Virtually all my acquaintances while I was growing up had experienced early poverty. Our grandfathers were garment workers, steelworkers, store clerks, gardeners, handymen, blue-collar workers of all sorts, without social insurance, Medicaid, food stamps, housing allowances, or the like. But they labored and somehow were able to send their children to colleges and universities. Now their children are doctors, lawyers, professors, editors, and owners of small businesses all over the country.

In his Inquiry into the Nature and Causes of the Wealth of Nations (1776), Adam Smith compared the economic history of Latin America with that of North America. He noted that in Latin America there were still many institutions of feudal Europe — large landholders, plantations, plantation workers. In North America, only the southern United States was something like that.
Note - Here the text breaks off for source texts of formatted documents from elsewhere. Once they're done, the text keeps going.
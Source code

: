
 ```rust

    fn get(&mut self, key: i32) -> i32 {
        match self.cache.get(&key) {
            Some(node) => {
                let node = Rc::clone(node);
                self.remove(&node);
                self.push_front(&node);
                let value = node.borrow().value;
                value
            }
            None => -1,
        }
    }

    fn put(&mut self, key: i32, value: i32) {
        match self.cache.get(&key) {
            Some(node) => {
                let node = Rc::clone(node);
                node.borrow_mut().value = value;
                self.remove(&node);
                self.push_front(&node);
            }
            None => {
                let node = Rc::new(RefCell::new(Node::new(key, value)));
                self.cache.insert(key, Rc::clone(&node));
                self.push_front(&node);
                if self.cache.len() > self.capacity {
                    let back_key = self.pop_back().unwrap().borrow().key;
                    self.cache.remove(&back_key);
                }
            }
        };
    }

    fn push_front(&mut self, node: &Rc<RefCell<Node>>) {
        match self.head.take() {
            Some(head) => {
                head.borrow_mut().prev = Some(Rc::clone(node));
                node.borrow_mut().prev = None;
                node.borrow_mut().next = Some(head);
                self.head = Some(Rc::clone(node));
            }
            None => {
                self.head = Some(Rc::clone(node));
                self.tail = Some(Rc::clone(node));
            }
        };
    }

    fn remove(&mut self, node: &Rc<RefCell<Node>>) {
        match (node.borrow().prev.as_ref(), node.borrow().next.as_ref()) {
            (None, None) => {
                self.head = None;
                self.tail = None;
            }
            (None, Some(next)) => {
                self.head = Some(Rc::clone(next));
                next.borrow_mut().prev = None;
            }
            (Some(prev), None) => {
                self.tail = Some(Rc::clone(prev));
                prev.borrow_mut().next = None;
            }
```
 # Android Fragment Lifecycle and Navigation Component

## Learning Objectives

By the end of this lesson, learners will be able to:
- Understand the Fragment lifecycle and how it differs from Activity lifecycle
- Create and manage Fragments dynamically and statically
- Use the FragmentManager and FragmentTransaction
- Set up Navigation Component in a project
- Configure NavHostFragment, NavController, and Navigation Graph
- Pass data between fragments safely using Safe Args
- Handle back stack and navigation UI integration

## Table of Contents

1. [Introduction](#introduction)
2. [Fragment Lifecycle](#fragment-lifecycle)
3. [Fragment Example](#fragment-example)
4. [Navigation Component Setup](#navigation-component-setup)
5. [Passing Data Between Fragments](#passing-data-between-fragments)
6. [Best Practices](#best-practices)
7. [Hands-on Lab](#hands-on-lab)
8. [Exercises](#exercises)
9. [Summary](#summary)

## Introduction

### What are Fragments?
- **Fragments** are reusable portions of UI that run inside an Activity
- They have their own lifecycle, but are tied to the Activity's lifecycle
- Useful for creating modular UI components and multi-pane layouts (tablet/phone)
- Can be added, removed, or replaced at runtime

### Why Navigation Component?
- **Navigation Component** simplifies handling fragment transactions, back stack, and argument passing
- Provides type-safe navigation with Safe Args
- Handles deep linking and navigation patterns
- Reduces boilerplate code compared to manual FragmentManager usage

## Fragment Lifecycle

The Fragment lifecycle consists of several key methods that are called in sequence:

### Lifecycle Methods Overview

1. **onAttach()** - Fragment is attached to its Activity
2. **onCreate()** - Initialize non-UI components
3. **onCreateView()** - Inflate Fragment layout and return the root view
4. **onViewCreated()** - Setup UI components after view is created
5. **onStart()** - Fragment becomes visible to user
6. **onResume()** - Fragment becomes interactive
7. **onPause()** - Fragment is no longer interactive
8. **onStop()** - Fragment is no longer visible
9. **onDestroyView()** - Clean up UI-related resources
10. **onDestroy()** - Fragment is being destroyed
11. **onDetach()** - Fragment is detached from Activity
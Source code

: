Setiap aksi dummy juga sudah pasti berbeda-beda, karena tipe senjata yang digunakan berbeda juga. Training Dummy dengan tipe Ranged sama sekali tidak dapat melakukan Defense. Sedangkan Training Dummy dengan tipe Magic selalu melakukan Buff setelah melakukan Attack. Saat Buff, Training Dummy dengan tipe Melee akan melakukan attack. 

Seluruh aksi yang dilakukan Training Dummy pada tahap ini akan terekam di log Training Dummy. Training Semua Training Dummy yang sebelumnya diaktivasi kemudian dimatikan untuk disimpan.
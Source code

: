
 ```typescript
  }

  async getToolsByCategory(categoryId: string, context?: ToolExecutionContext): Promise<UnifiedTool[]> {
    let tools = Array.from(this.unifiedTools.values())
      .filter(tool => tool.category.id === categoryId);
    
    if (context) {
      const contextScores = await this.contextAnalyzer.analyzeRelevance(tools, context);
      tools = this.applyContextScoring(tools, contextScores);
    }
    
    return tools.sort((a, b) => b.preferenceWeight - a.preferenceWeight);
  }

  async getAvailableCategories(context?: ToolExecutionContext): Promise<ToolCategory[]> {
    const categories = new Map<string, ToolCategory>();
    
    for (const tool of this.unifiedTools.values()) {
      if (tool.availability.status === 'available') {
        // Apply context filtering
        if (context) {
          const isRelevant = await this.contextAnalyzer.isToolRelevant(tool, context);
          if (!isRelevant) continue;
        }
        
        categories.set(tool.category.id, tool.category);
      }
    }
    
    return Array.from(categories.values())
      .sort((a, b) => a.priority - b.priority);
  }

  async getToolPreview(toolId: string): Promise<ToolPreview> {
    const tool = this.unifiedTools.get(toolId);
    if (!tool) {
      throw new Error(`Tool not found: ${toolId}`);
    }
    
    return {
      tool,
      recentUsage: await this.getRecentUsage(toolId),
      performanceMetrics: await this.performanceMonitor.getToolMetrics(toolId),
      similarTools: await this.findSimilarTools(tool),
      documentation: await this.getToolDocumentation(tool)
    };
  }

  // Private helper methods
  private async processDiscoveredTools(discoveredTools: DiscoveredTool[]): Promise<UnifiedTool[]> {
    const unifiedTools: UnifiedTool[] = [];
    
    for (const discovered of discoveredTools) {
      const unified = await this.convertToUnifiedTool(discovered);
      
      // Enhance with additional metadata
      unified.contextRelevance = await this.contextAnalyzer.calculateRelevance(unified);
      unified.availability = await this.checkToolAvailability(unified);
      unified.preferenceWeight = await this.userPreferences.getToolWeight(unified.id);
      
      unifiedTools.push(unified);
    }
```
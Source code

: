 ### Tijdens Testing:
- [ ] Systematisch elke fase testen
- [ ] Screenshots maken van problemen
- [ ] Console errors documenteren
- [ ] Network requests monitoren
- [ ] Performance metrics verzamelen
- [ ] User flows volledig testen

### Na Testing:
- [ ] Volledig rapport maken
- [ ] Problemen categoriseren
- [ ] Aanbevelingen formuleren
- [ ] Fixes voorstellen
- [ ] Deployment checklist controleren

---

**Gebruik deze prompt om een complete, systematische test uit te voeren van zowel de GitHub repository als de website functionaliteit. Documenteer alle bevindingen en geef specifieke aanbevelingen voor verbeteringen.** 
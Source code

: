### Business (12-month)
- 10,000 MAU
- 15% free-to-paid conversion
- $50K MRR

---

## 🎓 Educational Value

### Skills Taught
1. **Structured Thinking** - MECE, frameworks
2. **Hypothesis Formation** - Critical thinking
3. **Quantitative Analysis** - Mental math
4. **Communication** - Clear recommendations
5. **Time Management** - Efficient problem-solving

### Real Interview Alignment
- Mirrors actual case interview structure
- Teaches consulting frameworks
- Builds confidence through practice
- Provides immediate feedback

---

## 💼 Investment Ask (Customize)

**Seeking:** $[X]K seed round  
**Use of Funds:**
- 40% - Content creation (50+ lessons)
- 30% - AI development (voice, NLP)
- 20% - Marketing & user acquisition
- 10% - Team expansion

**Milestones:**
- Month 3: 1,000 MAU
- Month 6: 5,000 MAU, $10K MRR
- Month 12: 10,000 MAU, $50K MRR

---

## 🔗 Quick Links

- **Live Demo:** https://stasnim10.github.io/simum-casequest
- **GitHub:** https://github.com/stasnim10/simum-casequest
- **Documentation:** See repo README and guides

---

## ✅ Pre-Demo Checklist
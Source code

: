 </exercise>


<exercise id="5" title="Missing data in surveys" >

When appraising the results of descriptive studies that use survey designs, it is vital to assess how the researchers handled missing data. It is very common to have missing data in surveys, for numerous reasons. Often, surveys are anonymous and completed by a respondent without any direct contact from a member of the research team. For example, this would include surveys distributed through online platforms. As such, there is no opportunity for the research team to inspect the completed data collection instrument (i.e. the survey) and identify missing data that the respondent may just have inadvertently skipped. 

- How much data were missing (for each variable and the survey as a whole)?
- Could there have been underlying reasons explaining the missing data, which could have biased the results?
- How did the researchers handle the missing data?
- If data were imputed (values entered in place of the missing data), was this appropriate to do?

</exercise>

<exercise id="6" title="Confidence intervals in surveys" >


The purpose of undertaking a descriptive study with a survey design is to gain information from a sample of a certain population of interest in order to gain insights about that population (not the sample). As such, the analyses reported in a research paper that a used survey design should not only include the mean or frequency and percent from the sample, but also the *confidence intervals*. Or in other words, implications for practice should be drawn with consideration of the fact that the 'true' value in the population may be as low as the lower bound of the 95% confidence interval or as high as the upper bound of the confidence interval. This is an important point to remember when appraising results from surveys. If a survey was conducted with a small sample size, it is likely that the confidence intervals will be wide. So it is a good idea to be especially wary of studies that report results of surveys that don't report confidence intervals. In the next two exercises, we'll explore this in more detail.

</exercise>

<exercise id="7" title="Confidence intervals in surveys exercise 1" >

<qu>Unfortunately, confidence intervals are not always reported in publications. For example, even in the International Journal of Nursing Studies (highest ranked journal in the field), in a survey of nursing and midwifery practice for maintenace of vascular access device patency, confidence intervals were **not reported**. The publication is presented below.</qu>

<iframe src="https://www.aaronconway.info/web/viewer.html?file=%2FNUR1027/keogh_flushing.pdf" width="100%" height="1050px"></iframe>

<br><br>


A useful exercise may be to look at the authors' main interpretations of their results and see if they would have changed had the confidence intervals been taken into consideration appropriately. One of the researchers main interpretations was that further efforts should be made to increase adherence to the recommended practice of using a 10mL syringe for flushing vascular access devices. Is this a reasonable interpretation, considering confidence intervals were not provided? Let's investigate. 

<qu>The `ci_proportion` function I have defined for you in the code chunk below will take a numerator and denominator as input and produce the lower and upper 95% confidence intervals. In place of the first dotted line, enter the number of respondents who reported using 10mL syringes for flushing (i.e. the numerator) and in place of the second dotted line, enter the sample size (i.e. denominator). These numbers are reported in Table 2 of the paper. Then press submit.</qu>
Throughout Latin America, for almost two centuries at the time Smith wrote, many economic powers and permissions were doled out by government officials in far-off Spain or Portugal. In the Dominican Republic, for example, a farmer who wanted to build a small iron foundry had to wait months or years until a decision came back from Spain. Trading with pirates was easier. In the English-speaking colonies of North America, however, a farmer could just build his foundry without asking anybody. And even after the various Latin American countries achieved independence, habits of state direction were still entrenched, as if by immemorial habit.

Besides, experience in the Anglosphere had led to a distrust of monarchs and their courts, and later of barons and dukes and the aristocracy as a whole, since these people could not be counted on either to see or to serve the common good. By contrast, the opposite habit of mind had grown throughout the Latin world. There, officials of the state were regularly entrusted with minding the common good, despite a long record of official betrayals of duty, outbreaks of tyranny, and the use of economic resources to enrich successive leaders of the state. In Latin America, the pluralistic private sector was mistrusted, but not the state.

By contrast, in the U.S., under a government strictly limited by law, there grew up almost universal property ownership by individuals (except under the evil institution of slavery, America’s primal sin), a large swath of small enterprises, and a huge base of prospering small farms. Smith described the creation of wealth in North America as welling up from below, from the prosperity at the bottom, where frugal habits led to wise investments in railroads, canals, and other large business corporations.

Less than 70 years after Adam Smith wrote The Wealth of Nations, a son of the frontier farm country of central Illinois, Abraham Lincoln, spoke eloquently about the evidences of global trade visible in homes across the prairie — tobacco, cotton, spices, whiskey, sugar, tea, glassware, silverware. He attributed this enprospering trade to the daring of American seamen (as Tocqueville also did).

Lincoln also wrote about the patent-and-copyright clause of the U.S. Constitution, which guaranteed to inventors the right to the monetary fruit of their inventions. Lincoln thought this small clause one of the six greatest contributions to liberty in the history of the world. He thought it critical to liberating human beings everywhere from misery and tyranny.